■ The task ■
Leave out the pictures and transcribe every entry below exactly.

■ Data excerpts ■

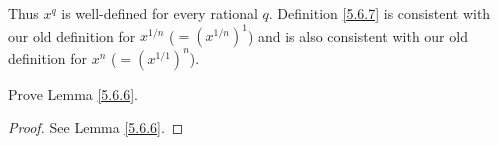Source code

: \begin{note}
Thus \(x^q\) is well-defined for every rational \(q\).
Definition \ref{5.6.7} is consistent with our old definition for \(x^{1 / n}\) (\(= (x^{1 / n})^1\)) and is also consistent with our old definition for \(x^n\) (\(= (x^{1 / 1})^n\)).
\end{note}

\exercisesection

\begin{exercise}\label{ex 5.6.1}
Prove Lemma \ref{5.6.6}.
\end{exercise}

\begin{proof}
See Lemma \ref{5.6.6}.
\end{proof}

■ Answer to the problem ■
Source code

: \begin{note}
Thus \(x^q\) is well-defined for every rational \(q\).
Definition \ref{5.6.7} is consistent with our old definition for \(x^{1 / n}\) (\(= (x^{1 / n})^1\)) and is also consistent with our old definition for \(x^n\) (\(= (x^{1 / 1})^n\)).
\end{note}

\exercisesection

\begin{exercise}\label{ex 5.6.1}
Prove Lemma \ref{5.6.6}.
\end{exercise}

\begin{proof}
See Lemma \ref{5.6.6}.
\end{proof}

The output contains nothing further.